**Task goal**
Give back every record exactly, images excluded.

___ Data listing ___

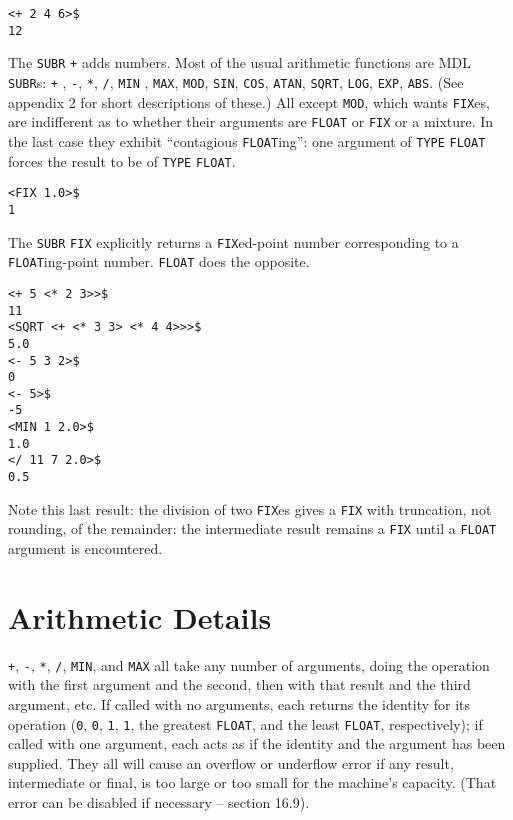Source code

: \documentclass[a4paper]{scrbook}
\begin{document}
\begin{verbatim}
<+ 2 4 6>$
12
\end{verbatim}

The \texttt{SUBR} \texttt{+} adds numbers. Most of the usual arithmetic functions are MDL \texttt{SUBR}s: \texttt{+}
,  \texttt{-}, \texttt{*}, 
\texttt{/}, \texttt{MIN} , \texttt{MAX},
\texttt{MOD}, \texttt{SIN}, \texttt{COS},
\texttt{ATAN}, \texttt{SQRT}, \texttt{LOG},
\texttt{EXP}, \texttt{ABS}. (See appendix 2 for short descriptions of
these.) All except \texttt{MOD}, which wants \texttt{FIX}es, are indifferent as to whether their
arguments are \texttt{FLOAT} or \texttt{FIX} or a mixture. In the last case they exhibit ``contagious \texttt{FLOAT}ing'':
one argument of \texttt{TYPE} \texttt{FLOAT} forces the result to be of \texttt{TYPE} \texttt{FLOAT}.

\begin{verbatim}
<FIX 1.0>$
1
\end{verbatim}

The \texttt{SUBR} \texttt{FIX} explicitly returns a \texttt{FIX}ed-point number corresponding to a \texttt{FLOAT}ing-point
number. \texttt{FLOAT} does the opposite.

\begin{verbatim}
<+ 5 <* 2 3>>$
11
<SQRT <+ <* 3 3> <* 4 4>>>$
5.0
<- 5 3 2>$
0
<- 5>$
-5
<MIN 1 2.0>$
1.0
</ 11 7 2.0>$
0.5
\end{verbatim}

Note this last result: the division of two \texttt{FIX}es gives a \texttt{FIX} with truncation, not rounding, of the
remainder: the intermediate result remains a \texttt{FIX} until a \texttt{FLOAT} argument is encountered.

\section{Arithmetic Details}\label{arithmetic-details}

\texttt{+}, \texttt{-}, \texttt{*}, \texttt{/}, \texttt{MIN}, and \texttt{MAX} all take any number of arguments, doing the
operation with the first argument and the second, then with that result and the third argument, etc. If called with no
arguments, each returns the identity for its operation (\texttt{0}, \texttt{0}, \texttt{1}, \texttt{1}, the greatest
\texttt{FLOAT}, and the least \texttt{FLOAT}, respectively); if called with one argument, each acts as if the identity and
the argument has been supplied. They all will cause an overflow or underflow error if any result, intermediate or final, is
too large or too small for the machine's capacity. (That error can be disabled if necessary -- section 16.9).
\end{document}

___

**Solution for this exercise**
Source code

: \documentclass[a4paper]{scrbook}
\begin{document}
\begin{verbatim}
<+ 2 4 6>$
12
\end{verbatim}

The \texttt{SUBR} \texttt{+} adds numbers. Most of the usual arithmetic functions are MDL \texttt{SUBR}s: \texttt{+}
,  \texttt{-}, \texttt{*}, 
\texttt{/}, \texttt{MIN} , \texttt{MAX},
\texttt{MOD}, \texttt{SIN}, \texttt{COS},
\texttt{ATAN}, \texttt{SQRT}, \texttt{LOG},
\texttt{EXP}, \texttt{ABS}. (See appendix 2 for short descriptions of
these.) All except \texttt{MOD}, which wants \texttt{FIX}es, are indifferent as to whether their
arguments are \texttt{FLOAT} or \texttt{FIX} or a mixture. In the last case they exhibit ``contagious \texttt{FLOAT}ing'':
one argument of \texttt{TYPE} \texttt{FLOAT} forces the result to be of \texttt{TYPE} \texttt{FLOAT}.

\begin{verbatim}
<FIX 1.0>$
1
\end{verbatim}

The \texttt{SUBR} \texttt{FIX} explicitly returns a \texttt{FIX}ed-point number corresponding to a \texttt{FLOAT}ing-point
number. \texttt{FLOAT} does the opposite.

\begin{verbatim}
<+ 5 <* 2 3>>$
11
<SQRT <+ <* 3 3> <* 4 4>>>$
5.0
<- 5 3 2>$
0
<- 5>$
-5
<MIN 1 2.0>$
1.0
</ 11 7 2.0>$
0.5
\end{verbatim}

Note this last result: the division of two \texttt{FIX}es gives a \texttt{FIX} with truncation, not rounding, of the
remainder: the intermediate result remains a \texttt{FIX} until a \texttt{FLOAT} argument is encountered.

\section{Arithmetic Details}\label{arithmetic-details}

\texttt{+}, \texttt{-}, \texttt{*}, \texttt{/}, \texttt{MIN}, and \texttt{MAX} all take any number of arguments, doing the
operation with the first argument and the second, then with that result and the third argument, etc. If called with no
arguments, each returns the identity for its operation (\texttt{0}, \texttt{0}, \texttt{1}, \texttt{1}, the greatest
\texttt{FLOAT}, and the least \texttt{FLOAT}, respectively); if called with one argument, each acts as if the identity and
the argument has been supplied. They all will cause an overflow or underflow error if any result, intermediate or final, is
too large or too small for the machine's capacity. (That error can be disabled if necessary -- section 16.9).
\end{document}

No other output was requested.